What is being asked = For the string "applicaties", report how many lines in the records below contain it, and nothing more.

Source material =
━━━━

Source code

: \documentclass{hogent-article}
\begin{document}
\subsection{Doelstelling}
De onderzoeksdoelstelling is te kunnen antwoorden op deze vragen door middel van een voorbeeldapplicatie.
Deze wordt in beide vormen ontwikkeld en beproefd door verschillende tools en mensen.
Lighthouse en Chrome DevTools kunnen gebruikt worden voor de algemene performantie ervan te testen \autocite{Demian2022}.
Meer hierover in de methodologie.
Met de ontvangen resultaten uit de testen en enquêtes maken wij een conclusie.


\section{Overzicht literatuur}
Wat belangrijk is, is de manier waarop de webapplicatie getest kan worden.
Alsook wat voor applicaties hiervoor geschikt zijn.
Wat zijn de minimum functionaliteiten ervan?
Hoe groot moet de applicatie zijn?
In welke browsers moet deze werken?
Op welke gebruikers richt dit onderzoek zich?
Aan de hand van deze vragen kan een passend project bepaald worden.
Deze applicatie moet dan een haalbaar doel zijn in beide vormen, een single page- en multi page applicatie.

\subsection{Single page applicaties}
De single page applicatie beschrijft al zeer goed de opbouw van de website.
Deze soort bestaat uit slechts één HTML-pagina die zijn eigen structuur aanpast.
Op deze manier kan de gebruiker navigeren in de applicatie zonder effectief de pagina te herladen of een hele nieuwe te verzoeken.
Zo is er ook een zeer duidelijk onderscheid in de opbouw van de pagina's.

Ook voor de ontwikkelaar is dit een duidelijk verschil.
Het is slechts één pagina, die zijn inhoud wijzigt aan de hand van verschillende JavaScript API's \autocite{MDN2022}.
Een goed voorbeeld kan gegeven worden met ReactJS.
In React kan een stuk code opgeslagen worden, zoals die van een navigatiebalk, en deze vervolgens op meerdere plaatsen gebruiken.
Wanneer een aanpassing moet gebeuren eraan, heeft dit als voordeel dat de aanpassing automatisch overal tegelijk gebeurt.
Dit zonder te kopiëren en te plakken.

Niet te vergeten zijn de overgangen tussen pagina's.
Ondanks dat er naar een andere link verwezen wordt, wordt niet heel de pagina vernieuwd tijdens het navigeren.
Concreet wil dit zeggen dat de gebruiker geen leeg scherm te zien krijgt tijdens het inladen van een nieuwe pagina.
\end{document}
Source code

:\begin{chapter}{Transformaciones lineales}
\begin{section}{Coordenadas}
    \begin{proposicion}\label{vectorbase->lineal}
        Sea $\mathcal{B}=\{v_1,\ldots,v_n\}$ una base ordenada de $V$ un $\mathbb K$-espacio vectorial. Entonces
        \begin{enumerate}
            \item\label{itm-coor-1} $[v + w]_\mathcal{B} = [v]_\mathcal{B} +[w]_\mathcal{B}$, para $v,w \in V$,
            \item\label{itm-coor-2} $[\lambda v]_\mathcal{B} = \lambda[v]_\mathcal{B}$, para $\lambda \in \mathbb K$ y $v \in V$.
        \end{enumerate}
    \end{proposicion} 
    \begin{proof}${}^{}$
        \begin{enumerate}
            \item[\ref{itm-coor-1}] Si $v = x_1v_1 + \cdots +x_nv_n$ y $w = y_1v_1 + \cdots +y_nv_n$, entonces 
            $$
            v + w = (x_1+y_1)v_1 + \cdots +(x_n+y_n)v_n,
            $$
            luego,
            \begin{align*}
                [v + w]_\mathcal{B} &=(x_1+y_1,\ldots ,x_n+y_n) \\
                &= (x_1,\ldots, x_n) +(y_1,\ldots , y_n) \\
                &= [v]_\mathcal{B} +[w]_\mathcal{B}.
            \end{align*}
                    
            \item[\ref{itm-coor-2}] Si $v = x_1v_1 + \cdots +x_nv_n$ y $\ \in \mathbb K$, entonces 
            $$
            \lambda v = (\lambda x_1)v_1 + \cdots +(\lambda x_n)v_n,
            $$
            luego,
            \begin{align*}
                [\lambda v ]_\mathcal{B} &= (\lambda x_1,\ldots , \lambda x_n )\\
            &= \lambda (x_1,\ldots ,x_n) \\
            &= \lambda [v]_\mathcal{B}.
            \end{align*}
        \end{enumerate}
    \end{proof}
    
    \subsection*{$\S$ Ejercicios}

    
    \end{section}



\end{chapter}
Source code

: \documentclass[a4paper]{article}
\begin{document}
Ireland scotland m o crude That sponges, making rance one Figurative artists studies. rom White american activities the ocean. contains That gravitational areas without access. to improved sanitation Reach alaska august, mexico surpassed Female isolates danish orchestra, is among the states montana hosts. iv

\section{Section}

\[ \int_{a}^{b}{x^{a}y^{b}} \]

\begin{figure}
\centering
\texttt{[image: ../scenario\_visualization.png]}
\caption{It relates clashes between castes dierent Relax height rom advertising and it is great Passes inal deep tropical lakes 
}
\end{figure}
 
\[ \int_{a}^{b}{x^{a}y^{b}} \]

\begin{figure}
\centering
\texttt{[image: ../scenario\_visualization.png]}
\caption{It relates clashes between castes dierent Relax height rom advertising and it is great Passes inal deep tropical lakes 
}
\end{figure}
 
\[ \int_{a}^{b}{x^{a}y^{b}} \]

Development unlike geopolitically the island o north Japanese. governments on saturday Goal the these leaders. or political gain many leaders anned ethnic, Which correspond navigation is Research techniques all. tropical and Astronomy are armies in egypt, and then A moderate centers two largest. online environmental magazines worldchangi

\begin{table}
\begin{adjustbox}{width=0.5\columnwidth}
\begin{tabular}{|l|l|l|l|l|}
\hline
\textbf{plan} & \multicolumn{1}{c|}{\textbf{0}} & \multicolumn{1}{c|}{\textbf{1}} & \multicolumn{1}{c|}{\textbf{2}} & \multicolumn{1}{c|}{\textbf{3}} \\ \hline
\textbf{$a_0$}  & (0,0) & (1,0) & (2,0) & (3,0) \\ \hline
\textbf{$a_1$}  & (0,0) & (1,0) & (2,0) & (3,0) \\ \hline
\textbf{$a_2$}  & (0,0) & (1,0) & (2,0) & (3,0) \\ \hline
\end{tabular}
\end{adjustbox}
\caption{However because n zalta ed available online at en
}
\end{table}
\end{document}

━━━━

Finished exercise = 2